I didn't mean "popularity" as absolute more than a category (at least in my mind)
TinTin, Asterix, Lucky Luke, Spirou and Fantasio, Gaston, Yoko Tsuno, etc. (the wave of well known books that trace their origin back to the 70s and before).
Among the series that debuted in the 80s, XIII is among the most well-known.
An analogy would be like comparing SpiderMan to "The Punisher". The Punisher is a very well-known comic book, but nowhere near anything like SpiderMan.
Also, there are no XIII "comic" version to my knowledge. It's "graphic novel" size and it's not available in the U.S., hence this article's "obscure" claim about the XIII universe.
The author assumed that because XIII is not known in the U.S. that's it's an "obscure" title that no one knows which is definitely NOT the case for the videogame's market which was the world.
"You have Microsoft with what amounts to the XBox 2.0. It does everything the XBox does and better, but doesn't add much else on top of it."
This is a somewhat uninformed comment.
The software improved by a lot: - MarketPlace - Achievements - Live Arcade - USB storage device connectivity - Picture and movie playback - iPod connectivity - Games auto-updates (i.e. patches.
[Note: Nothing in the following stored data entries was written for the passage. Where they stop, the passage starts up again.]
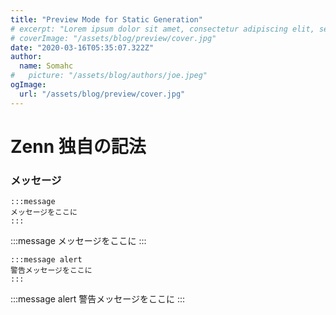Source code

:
```yaml
---
title: "Preview Mode for Static Generation"
# excerpt: "Lorem ipsum dolor sit amet, consectetur adipiscing elit, sed do eiusmod tempor incididunt ut labore et dolore magna aliqua. Praesent elementum facilisis leo vel fringilla est ullamcorper eget. At imperdiet dui accumsan sit amet nulla facilities morbi tempus."
# coverImage: "/assets/blog/preview/cover.jpg"
date: "2020-03-16T05:35:07.322Z"
author:
  name: Somahc
#   picture: "/assets/blog/authors/joe.jpeg"
ogImage:
  url: "/assets/blog/preview/cover.jpg"
---
```


# Zenn 独自の記法

### メッセージ

```
:::message
メッセージをここに
:::
```

:::message
メッセージをここに
:::

```
:::message alert
警告メッセージをここに
:::
```

:::message alert
警告メッセージをここに
:::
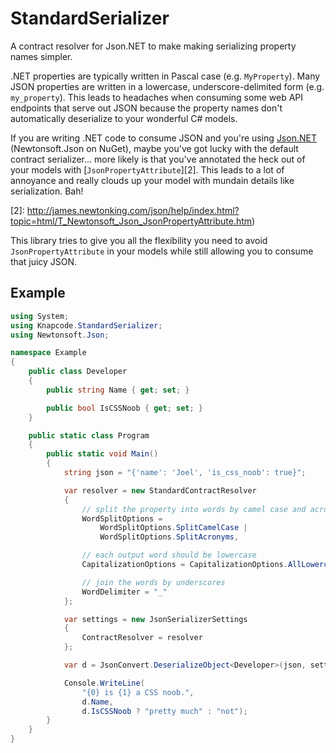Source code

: StandardSerializer
==================

A contract resolver for Json.NET to make making serializing property names simpler.

.NET properties are typically written in Pascal case (e.g. `MyProperty`). Many JSON properties are written in a
lowercase, underscore-delimited form (e.g. `my_property`). This leads to headaches when consuming some web API
endpoints that serve out JSON because the property names don't automatically deserialize to your wonderful C# models.

If you are writing .NET code to consume JSON and you're using [Json.NET][1] (Newtonsoft.Json on NuGet), maybe you've
got lucky with the default contract serializer... more likely is that you've annotated the heck out of your models with
[`JsonPropertyAttribute`][2]. This leads to a lot of annoyance and really clouds up your model with mundain details
like serialization. Bah!

[1]: http://james.newtonking.com/json
[2]: http://james.newtonking.com/json/help/index.html?topic=html/T_Newtonsoft_Json_JsonPropertyAttribute.htm)

This library tries to give you all the flexibility you need to avoid `JsonPropertyAttribute` in your models while still
allowing you to consume that juicy JSON.

Example
-------

```csharp
using System;
using Knapcode.StandardSerializer;
using Newtonsoft.Json;

namespace Example
{
    public class Developer
    {
        public string Name { get; set; }

        public bool IsCSSNoob { get; set; }
    }

    public static class Program
    {
        public static void Main()
        {
            string json = "{'name': 'Joel', 'is_css_noob': true}";

            var resolver = new StandardContractResolver
            {
                // split the property into words by camel case and acronyms
                WordSplitOptions =
                    WordSplitOptions.SplitCamelCase |
                    WordSplitOptions.SplitAcronyms,

                // each output word should be lowercase
                CapitalizationOptions = CapitalizationOptions.AllLowercase,

                // join the words by underscores
                WordDelimiter = "_"
            };

            var settings = new JsonSerializerSettings
            {
                ContractResolver = resolver
            };

            var d = JsonConvert.DeserializeObject<Developer>(json, settings);

            Console.WriteLine(
                "{0} is {1} a CSS noob.",
                d.Name,
                d.IsCSSNoob ? "pretty much" : "not");
        }
    }
}
```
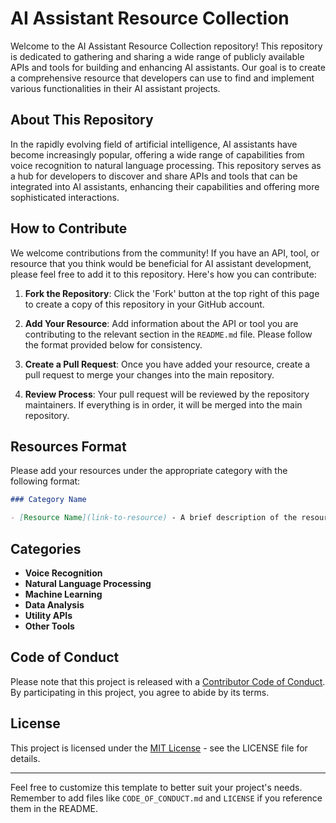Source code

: # AI Assistant Resource Collection

Welcome to the AI Assistant Resource Collection repository! This repository is dedicated to gathering and sharing a wide range of publicly available APIs and tools for building and enhancing AI assistants. Our goal is to create a comprehensive resource that developers can use to find and implement various functionalities in their AI assistant projects.

## About This Repository

In the rapidly evolving field of artificial intelligence, AI assistants have become increasingly popular, offering a wide range of capabilities from voice recognition to natural language processing. This repository serves as a hub for developers to discover and share APIs and tools that can be integrated into AI assistants, enhancing their capabilities and offering more sophisticated interactions.

## How to Contribute

We welcome contributions from the community! If you have an API, tool, or resource that you think would be beneficial for AI assistant development, please feel free to add it to this repository. Here's how you can contribute:

1. **Fork the Repository**: Click the 'Fork' button at the top right of this page to create a copy of this repository in your GitHub account.

2. **Add Your Resource**: Add information about the API or tool you are contributing to the relevant section in the `README.md` file. Please follow the format provided below for consistency.

3. **Create a Pull Request**: Once you have added your resource, create a pull request to merge your changes into the main repository.

4. **Review Process**: Your pull request will be reviewed by the repository maintainers. If everything is in order, it will be merged into the main repository.

## Resources Format

Please add your resources under the appropriate category with the following format:

```markdown
### Category Name

- [Resource Name](link-to-resource) - A brief description of the resource. (Contributed by @[Your GitHub Username])
```

## Categories

- **Voice Recognition**
- **Natural Language Processing**
- **Machine Learning**
- **Data Analysis**
- **Utility APIs**
- **Other Tools**

## Code of Conduct

Please note that this project is released with a [Contributor Code of Conduct](CODE_OF_CONDUCT.md). By participating in this project, you agree to abide by its terms.

## License

This project is licensed under the [MIT License](LICENSE) - see the LICENSE file for details.

---

Feel free to customize this template to better suit your project's needs. Remember to add files like `CODE_OF_CONDUCT.md` and `LICENSE` if you reference them in the README.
I much prefer a corrected game to a bugged one that can't be fixed)
The marketplace and Live Arcade are among the biggest financial success of the gaming industry for the last 10 years. That's GOT to count for something. The achievements are very addicting and for tons of people add replay value to their game (must-get-that-last-achievement syndrome as i call it).
Actually, he's right and his comments are far from lame.
There are three "main" existing ways of creating a story driven with text that is aided by drawings.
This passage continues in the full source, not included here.